Monday, May 21, 2007

Users Cannot Prognosticate

One of the favorite usability techniques by the uninformed is to sit a prospective user down in front of an almost-finished application and ask "So...how do you like it?"

This is wrong for at least two reasons. The first is the "New Coke Mistake". Older readers will recall that the Coca-Cola Company's New Coke was released in 1985. It was a sweeter, sprightlier formulation prompted by the enormous success of the Pepsi Challenge, a nationwide taste test that legitimately proved Pepsi to be a runaway favorite of test-sippers. But Coke made a huge mistake by equating sip-tests with long-term purchase and usage. Even hardened Coke drinkers didn't like the sweeter Pepsi, can after can. They wanted their old Coke. The taste tests had panicked the suits at Coke and led to a disaster of such proportions that the whole episode is still taught in marketing classes today.

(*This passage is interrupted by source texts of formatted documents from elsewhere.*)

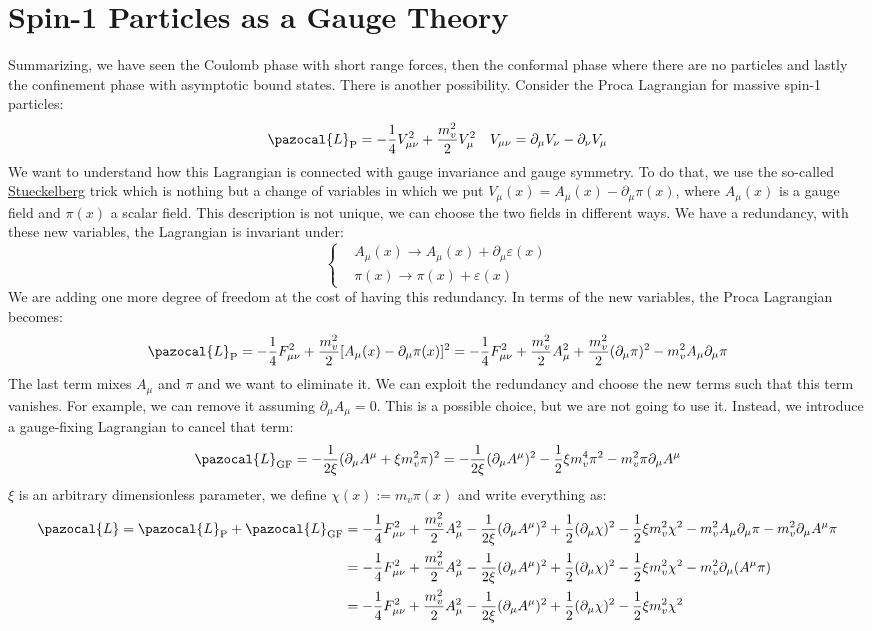 \documentclass[../main.tex]{subfiles}
\begin{document}
\section{Spin-1 Particles as a Gauge Theory}
Summarizing, we have seen the Coulomb phase with short range forces, then the conformal phase where there are no particles and lastly the confinement phase with asymptotic bound states. There is another possibility. Consider the Proca Lagrangian for massive spin-1 particles:
\[
\pazocal{L}_{\text{P}}=-\frac{1}{4}V_{\mu\nu}^2+\frac{m_v^2}{2}V_\mu^2 \quad V_{\mu\nu}=\partial_\mu V_\nu-\partial_\nu V_\mu
\]
We want to understand how this Lagrangian is connected with gauge invariance and gauge symmetry. To do that, we use the so-called \href{https://en.wikipedia.org/wiki/Ernst_Stueckelberg}{Stueckelberg} trick which is nothing but a change of variables in which we put $V_\mu(x)=A_\mu(x)-\partial_\mu\pi(x)$, where $A_\mu(x)$ is a gauge field and $\pi(x)$  a scalar field. This description is not unique, we can choose the two fields in different ways. We have a redundancy, with these new variables, the Lagrangian is invariant under:
\[
\left\{
\begin{aligned}
&A_\mu(x)\to A_\mu(x)+\partial_\mu\varepsilon(x)\\
&\pi(x)\to\pi(x)+\varepsilon(x)
\end{aligned}
\right.
\]
We are adding one more degree of freedom at the cost of having this redundancy. In terms of the new variables, the Proca Lagrangian becomes:
\[
\pazocal{L}_{\text{P}}=-\frac{1}{4}F_{\mu\nu}^2+\frac{m_v^2}{2}[A_\mu(x)-\partial_\mu\pi(x)]^2=-\frac{1}{4}F_{\mu\nu}^2+\frac{m_v^2}{2}A^2_\mu+\frac{m_v^2}{2}(\partial_\mu\pi)^2-m_v^2A_\mu\partial_\mu\pi
\]
The last term mixes $A_\mu$ and $\pi$ and we want to eliminate it. We can exploit the redundancy and choose the new terms such that this term vanishes. For example, we can remove it assuming $\partial_\mu A_\mu=0$. This is a possible choice, but we are not going to use it. Instead, we introduce a gauge-fixing Lagrangian to cancel that term:
\[
\pazocal{L}_{\text{GF}}=-\frac{1}{2\xi}(\partial_\mu A^\mu+\xi m_v^2\pi)^2=-\frac{1}{2\xi}(\partial_\mu A^\mu)^2-\frac{1}{2}\xi m_v^4\pi^2-m_v^2\pi\partial_\mu A^\mu
\]
$\xi$ is an arbitrary dimensionless parameter, we define $\chi(x):=m_v\pi(x)$ and write everything as:
\begin{align*}
\pazocal{L}=\pazocal{L}_{\text{P}}+\pazocal{L}_{\text{GF}}&=-\frac{1}{4}F_{\mu\nu}^2+\frac{m_v^2}{2}A_\mu^2-\frac{1}{2\xi}(\partial_\mu A^\mu)^2+\frac{1}{2}(\partial_\mu\chi)^2-\frac{1}{2}\xi m_v^2\chi^2-m_v^2A_\mu\partial_\mu\pi-m_v^2\partial_\mu A^\mu\pi\\
&=-\frac{1}{4}F_{\mu\nu}^2+\frac{m_v^2}{2}A_\mu^2-\frac{1}{2\xi}(\partial_\mu A^\mu)^2+\frac{1}{2}(\partial_\mu\chi)^2-\frac{1}{2}\xi m_v^2\chi^2-m_v^2\partial_\mu(A^\mu\pi)\\
&=-\frac{1}{4}F_{\mu\nu}^2+\frac{m_v^2}{2}A_\mu^2-\frac{1}{2\xi}(\partial_\mu A^\mu)^2+\frac{1}{2}(\partial_\mu\chi)^2-\frac{1}{2}\xi m_v^2\chi^2
\end{align*}
\end{document}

The second reason is more subtle. It results from our human inability to anticipate. We like to think we're good at anticipating things. What else is a cerebrum for? But in study after study, we humans show a remarkable lack of prognostication skills. We can't correctly predict what we'll like or dislike later, what kind of gifts we'll want down the road, or what we actually do in a crisis. We do very poorly predicting how we'll respond to emotional events. Nor can we reliably predict how we'll like something later that we've just now seen. In actual fact, our conscious mind isn't all that conscious of things, either those things generated within the skull, or from the outside. Drunks aren't aware that they're impaired, for example. Cell phone users insist their reaction times are unaffected while driving, when research plainly shows that reaction is very much diminished, turning 20-somethings into senior citizens. Marketers have repeatedly found to their chagrin that products proposed to focus group members and enthusiastically embraced at the time often fail to catch on when they're actually sold.

That's not to say that focus groups or interviews are useless. They're not, but they're best used for eliciting information about the now, not in anticipating how they will be or feel later. It's almost never worthwhile asking participants to foretell the future.